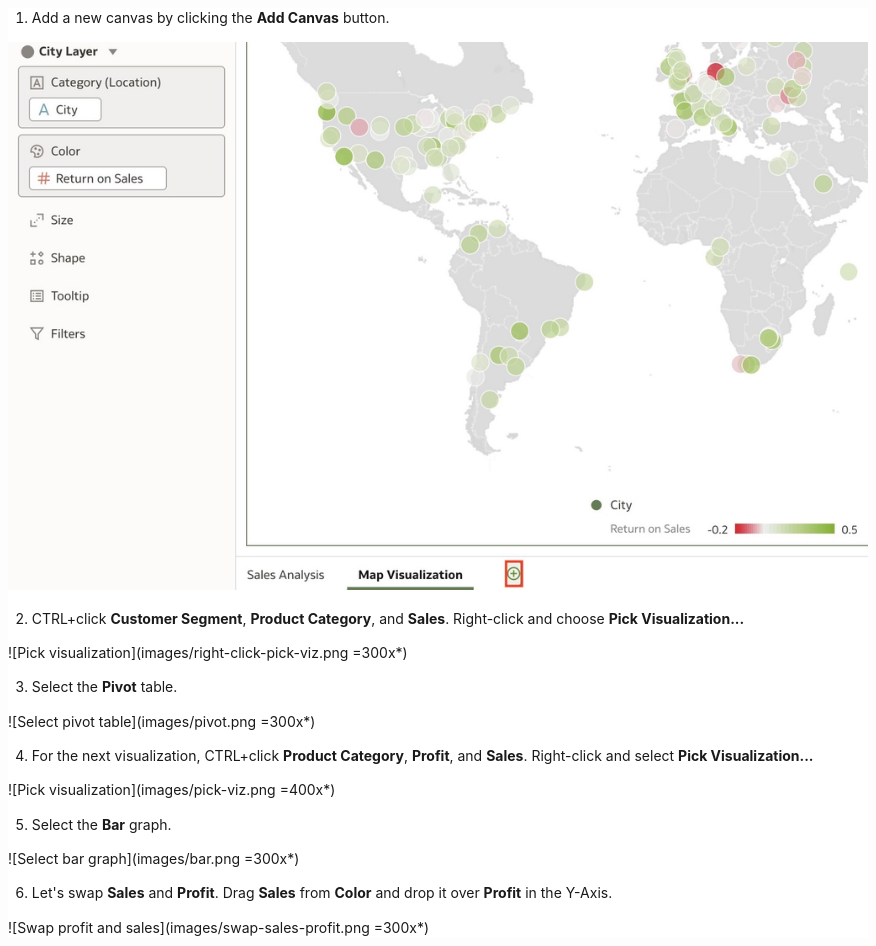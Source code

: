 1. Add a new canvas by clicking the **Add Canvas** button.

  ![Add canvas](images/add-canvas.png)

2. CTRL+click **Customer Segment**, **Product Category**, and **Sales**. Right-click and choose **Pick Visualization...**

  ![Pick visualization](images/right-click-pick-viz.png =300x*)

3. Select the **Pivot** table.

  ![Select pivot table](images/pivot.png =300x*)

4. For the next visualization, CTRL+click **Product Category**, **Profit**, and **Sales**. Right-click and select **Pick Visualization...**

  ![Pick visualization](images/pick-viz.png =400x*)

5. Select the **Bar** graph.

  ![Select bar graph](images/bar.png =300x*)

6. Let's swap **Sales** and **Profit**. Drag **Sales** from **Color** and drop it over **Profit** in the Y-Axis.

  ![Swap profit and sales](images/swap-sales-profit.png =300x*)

○ ○ ○ ○ ○ ○ ○

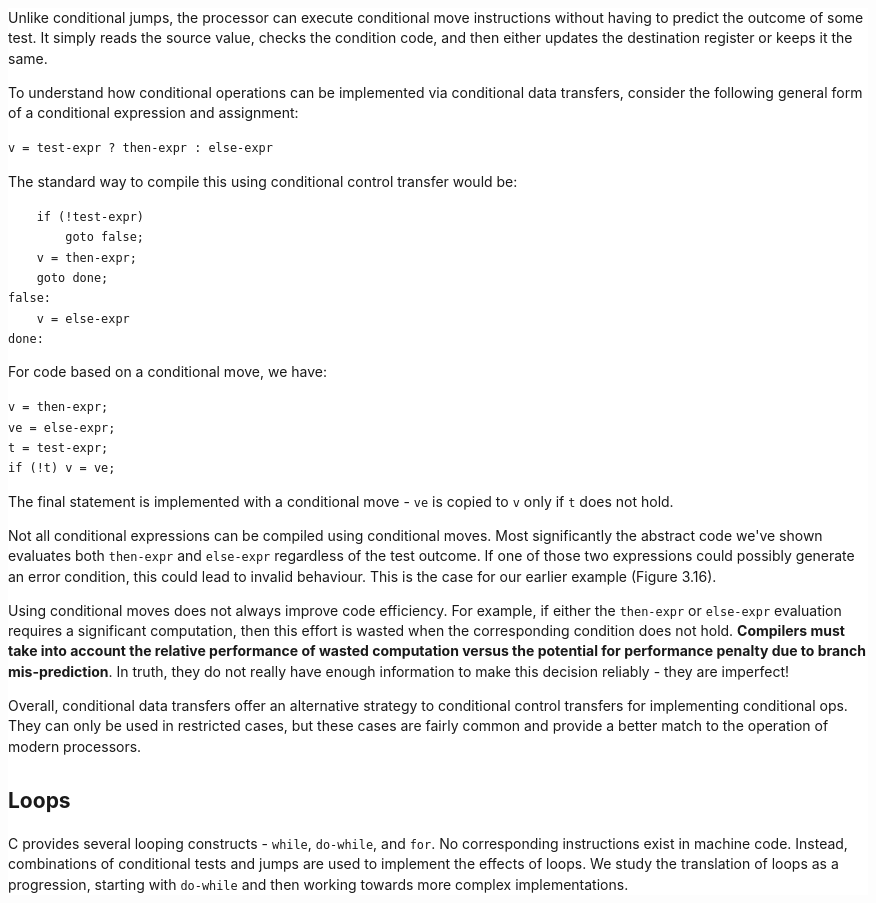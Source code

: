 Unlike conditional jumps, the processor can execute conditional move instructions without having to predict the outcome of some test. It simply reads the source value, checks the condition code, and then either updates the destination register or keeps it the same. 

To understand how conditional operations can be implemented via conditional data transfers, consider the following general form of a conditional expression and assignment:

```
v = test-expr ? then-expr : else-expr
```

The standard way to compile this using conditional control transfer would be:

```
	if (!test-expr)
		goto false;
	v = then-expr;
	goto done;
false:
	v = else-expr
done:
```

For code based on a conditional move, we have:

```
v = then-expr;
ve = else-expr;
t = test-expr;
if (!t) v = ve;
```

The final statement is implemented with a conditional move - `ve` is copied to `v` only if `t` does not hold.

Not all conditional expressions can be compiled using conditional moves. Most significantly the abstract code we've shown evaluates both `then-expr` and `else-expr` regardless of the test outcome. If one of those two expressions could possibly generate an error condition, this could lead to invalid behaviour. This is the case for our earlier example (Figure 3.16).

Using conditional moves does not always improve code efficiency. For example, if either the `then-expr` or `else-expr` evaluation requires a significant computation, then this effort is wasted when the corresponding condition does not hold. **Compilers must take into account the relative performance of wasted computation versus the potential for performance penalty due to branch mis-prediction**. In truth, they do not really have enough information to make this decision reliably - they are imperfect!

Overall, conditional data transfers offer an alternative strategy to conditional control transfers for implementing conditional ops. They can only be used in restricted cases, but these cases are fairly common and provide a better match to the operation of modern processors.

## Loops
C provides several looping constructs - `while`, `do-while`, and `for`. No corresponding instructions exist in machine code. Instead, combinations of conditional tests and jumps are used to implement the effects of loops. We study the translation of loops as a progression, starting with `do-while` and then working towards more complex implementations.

○ ○ ○ ○ ○ ○ ○

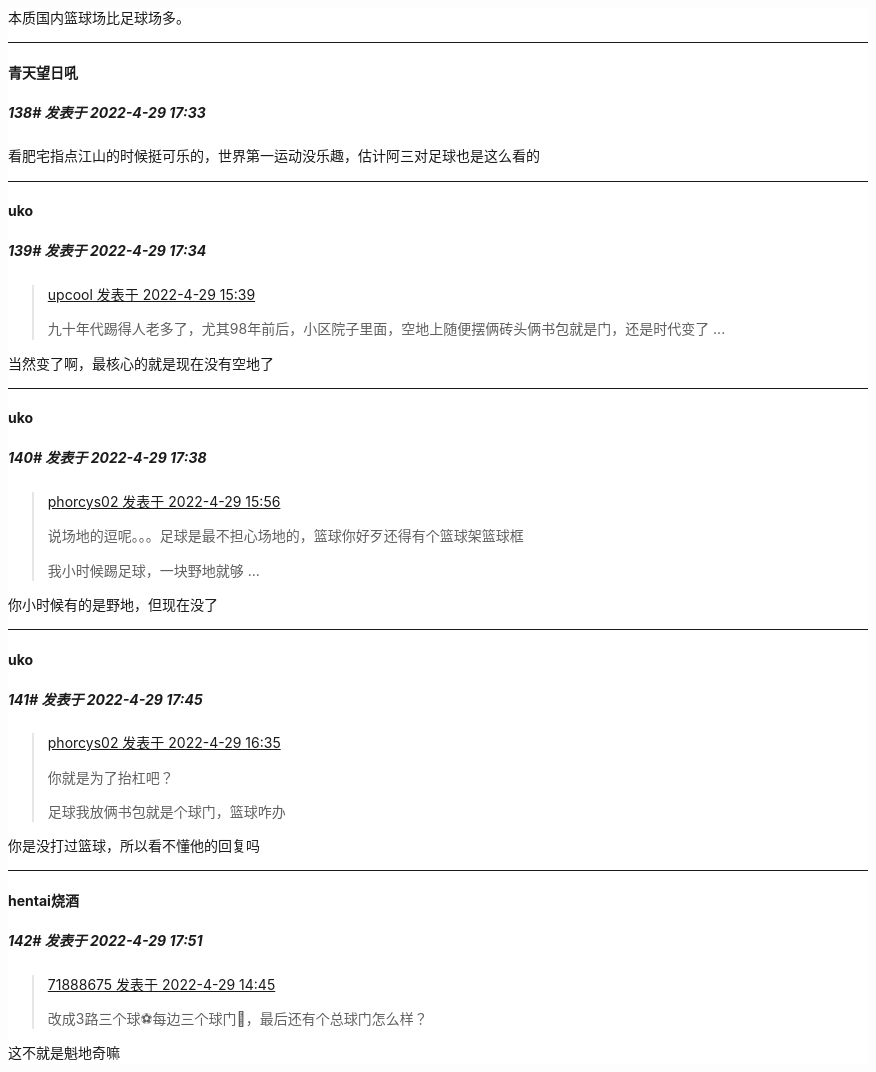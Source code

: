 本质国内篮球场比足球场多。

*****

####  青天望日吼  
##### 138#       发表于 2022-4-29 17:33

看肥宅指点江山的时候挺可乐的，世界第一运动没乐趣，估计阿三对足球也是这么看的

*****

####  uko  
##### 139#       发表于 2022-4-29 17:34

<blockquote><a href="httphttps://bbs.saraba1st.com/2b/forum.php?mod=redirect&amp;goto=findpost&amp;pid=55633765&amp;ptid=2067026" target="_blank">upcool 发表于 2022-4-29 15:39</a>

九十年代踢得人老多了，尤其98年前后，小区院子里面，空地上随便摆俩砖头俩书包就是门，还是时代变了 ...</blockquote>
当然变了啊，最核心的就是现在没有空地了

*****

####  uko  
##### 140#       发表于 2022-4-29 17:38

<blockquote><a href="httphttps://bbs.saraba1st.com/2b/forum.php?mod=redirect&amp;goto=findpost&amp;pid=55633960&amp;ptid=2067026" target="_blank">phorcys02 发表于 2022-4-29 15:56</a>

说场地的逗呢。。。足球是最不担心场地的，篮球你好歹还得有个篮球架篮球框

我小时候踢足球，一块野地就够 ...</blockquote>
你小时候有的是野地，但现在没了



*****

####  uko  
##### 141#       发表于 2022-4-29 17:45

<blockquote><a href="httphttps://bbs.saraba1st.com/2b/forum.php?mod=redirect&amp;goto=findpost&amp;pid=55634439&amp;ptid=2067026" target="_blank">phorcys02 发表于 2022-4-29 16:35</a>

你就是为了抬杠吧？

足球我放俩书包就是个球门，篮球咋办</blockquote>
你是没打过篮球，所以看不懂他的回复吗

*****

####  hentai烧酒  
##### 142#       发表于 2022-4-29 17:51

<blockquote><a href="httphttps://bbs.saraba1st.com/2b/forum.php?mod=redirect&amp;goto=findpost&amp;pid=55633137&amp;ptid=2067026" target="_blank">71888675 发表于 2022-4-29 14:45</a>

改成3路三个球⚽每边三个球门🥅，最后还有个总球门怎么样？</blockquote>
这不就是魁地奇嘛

○ ○ ○ ○ ○ ○ ○

**Exercise objective**: Return each line of the material above that holds the string "CTRL".

**Answer space**:
2. CTRL+click **Customer Segment**, **Product Category**, and **Sales**. Right-click and choose **Pick Visualization...**
4. For the next visualization, CTRL+click **Product Category**, **Profit**, and **Sales**. Right-click and select **Pick Visualization...**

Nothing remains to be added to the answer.